Each years most dominant colors.

In [None]:
import cv2
import numpy as np
import os
from sklearn.cluster import KMeans
from collections import Counter
import matplotlib.pyplot as plt
import json
from concurrent.futures import ThreadPoolExecutor
import csv

os.environ["LOKY_MAX_CPU_COUNT"] = "4"

def extract_dominant_colors(image, num_colors=7):
    """Extract dominant colors using MiniBatchKMeans for faster processing."""
    image = cv2.cvtColor(image, cv2.COLOR_BGR2RGB)
    image = image.reshape(-1, 3)
    kmeans = KMeans(n_clusters=num_colors, random_state=30, max_iter=500)
    kmeans.fit(image)
    return kmeans.cluster_centers_.astype(int)
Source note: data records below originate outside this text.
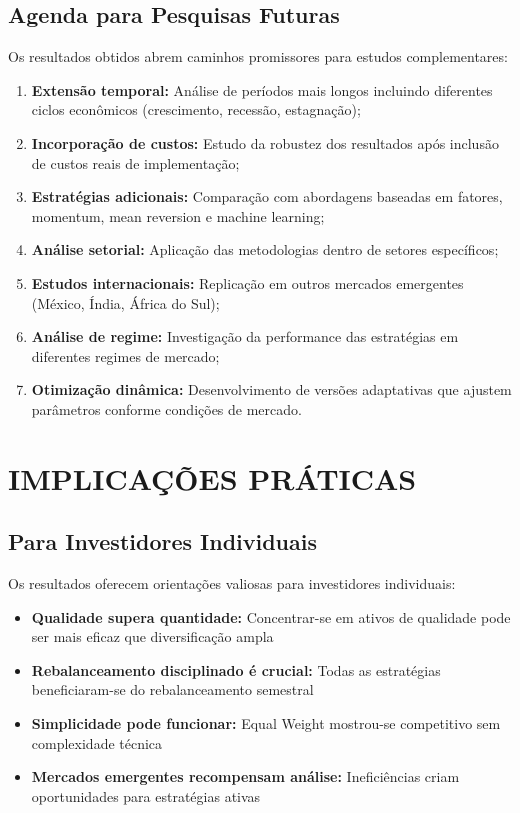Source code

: \subsection{Agenda para Pesquisas Futuras}

Os resultados obtidos abrem caminhos promissores para estudos complementares:

\begin{enumerate}
    \item \textbf{Extensão temporal:} Análise de períodos mais longos incluindo diferentes ciclos econômicos (crescimento, recessão, estagnação);
    
    \item \textbf{Incorporação de custos:} Estudo da robustez dos resultados após inclusão de custos reais de implementação;
    
    \item \textbf{Estratégias adicionais:} Comparação com abordagens baseadas em fatores, momentum, mean reversion e machine learning;
    
    \item \textbf{Análise setorial:} Aplicação das metodologias dentro de setores específicos;
    
    \item \textbf{Estudos internacionais:} Replicação em outros mercados emergentes (México, Índia, África do Sul);
    
    \item \textbf{Análise de regime:} Investigação da performance das estratégias em diferentes regimes de mercado;
    
    \item \textbf{Otimização dinâmica:} Desenvolvimento de versões adaptativas que ajustem parâmetros conforme condições de mercado.
\end{enumerate}

\section{IMPLICAÇÕES PRÁTICAS}

\subsection{Para Investidores Individuais}

Os resultados oferecem orientações valiosas para investidores individuais:

\begin{itemize}
    \item \textbf{Qualidade supera quantidade:} Concentrar-se em ativos de qualidade pode ser mais eficaz que diversificação ampla
    \item \textbf{Rebalanceamento disciplinado é crucial:} Todas as estratégias beneficiaram-se do rebalanceamento semestral
    \item \textbf{Simplicidade pode funcionar:} Equal Weight mostrou-se competitivo sem complexidade técnica
    \item \textbf{Mercados emergentes recompensam análise:} Ineficiências criam oportunidades para estratégias ativas
\end{itemize}

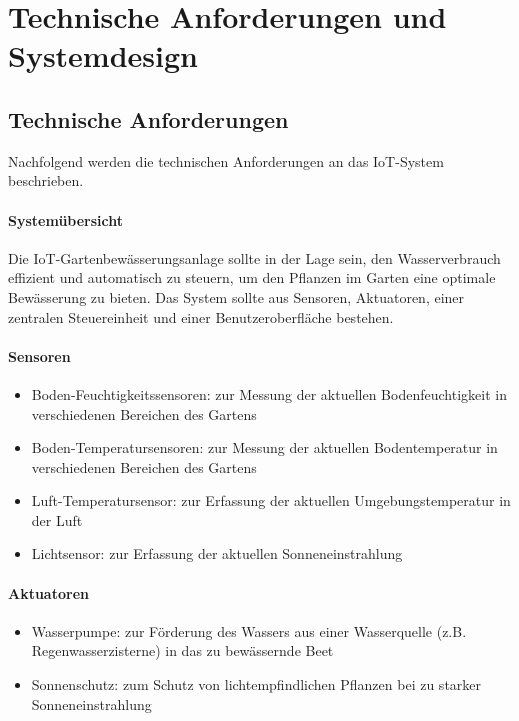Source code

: 
\section{Technische Anforderungen und Systemdesign}

\subsection{Technische Anforderungen}
Nachfolgend werden die technischen Anforderungen an das IoT-System beschrieben.

\paragraph{Systemübersicht}
Die IoT-Gartenbewässerungsanlage sollte in der Lage sein, den Wasserverbrauch effizient und automatisch zu steuern, um den Pflanzen im Garten eine optimale Bewässerung zu bieten. Das System sollte aus Sensoren, Aktuatoren, einer zentralen Steuereinheit und einer Benutzeroberfläche bestehen.

\paragraph{Sensoren}
\begin{itemize}
\item Boden-Feuchtigkeitssensoren: zur Messung der aktuellen Bodenfeuchtigkeit in verschiedenen Bereichen des Gartens
\item Boden-Temperatursensoren: zur Messung der aktuellen Bodentemperatur in verschiedenen Bereichen des Gartens
\item Luft-Temperatursensor: zur Erfassung der aktuellen Umgebungstemperatur in der Luft
\item Lichtsensor: zur Erfassung der aktuellen Sonneneinstrahlung
\end{itemize}

\paragraph{Aktuatoren}
\begin{itemize}
\item Wasserpumpe: zur Förderung des Wassers aus einer Wasserquelle (z.B. Regenwasserzisterne) in das zu bewässernde Beet
\item Sonnenschutz: zum Schutz von lichtempfindlichen Pflanzen bei zu starker Sonneneinstrahlung 
\end{itemize}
def merge_similar_colors_in_counter(color_counter, threshold=30):
    """Merge similar colors based on distance threshold."""
    merged_counter = Counter()
    colors = list(color_counter.keys())
    color_array = np.array(colors)
    for color, count in color_counter.items():
        color = tuple(int(c) for c in color)
        dist = np.linalg.norm(color_array - np.array(color), axis=1)
        close_colors = np.where(dist < threshold)[0]
        if close_colors.size > 0:
            merged_color = tuple(color_array[close_colors[0]])
            merged_color = tuple(int(c) for c in merged_color) 
            merged_counter[merged_color] += int(count)
        else:
            merged_counter[color] = int(count)
    return merged_counter

def process_image(image_path, num_colors=7):
    """Process a single image to extract dominant colors."""
    try:
        image = cv2.imread(image_path)
        if image is None:
            print(f"Failed to read image: {image_path}")
            return []
        image = cv2.resize(image, (150, 150))  # Resize once per image
        dominant_colors = extract_dominant_colors(image, num_colors)
        return {tuple(color): 1 for color in dominant_colors}
    except Exception as e:
        print(f"Error processing {image_path}: {e}")
        return []

def process_images_in_folder(folder_path, num_colors=7):
    """Process all images in a folder and cluster dominant colors."""
    color_counter = Counter()
    with ThreadPoolExecutor(max_workers=4) as executor:
        futures = []
        for file_name in os.listdir(folder_path):
            if file_name.lower().endswith(('.png', '.jpg', '.jpeg', '.bmp')):
                image_path = os.path.join(folder_path, file_name)
                futures.append(executor.submit(process_image, image_path, num_colors))
        
        for future in futures:
            image_colors = future.result()
            color_counter.update(image_colors)
    
    merged_counter = merge_similar_colors_in_counter(color_counter, threshold=45)
    return merged_counter

def display_color_summary(colors_with_counts):
    """Display a summary of colors."""
    color_bar = np.zeros((50, 300, 3), dtype='uint8')
    num_colors = len(colors_with_counts)
    block_width = 300 // num_colors

    for i, (color, _) in enumerate(colors_with_counts):
        start_x = i * block_width
        end_x = start_x + block_width
        color = np.array(color, dtype='uint8')
        color_bar[:, start_x:end_x, :] = color

    plt.figure(figsize=(6, 2))
    plt.axis("off")
    plt.imshow(color_bar)
    plt.show()

def save_color_data_to_csv(year_folder, month_folder, colors, counts):
    """Save flattened color data (RGB values and counts) to a CSV file for each month/year."""
    output_file = f"{year_folder}_{month_folder}_color_summary.csv"
    with open(output_file, 'w', newline='') as csvfile:
        fieldnames = ['Color (R, G, B)', 'Count']
        writer = csv.DictWriter(csvfile, fieldnames=fieldnames)
        
        # Write the header
        writer.writeheader()
        
        # Write color data rows
        for color, count in zip(colors, counts):
            writer.writerow({'Color (R, G, B)': color, 'Count': count})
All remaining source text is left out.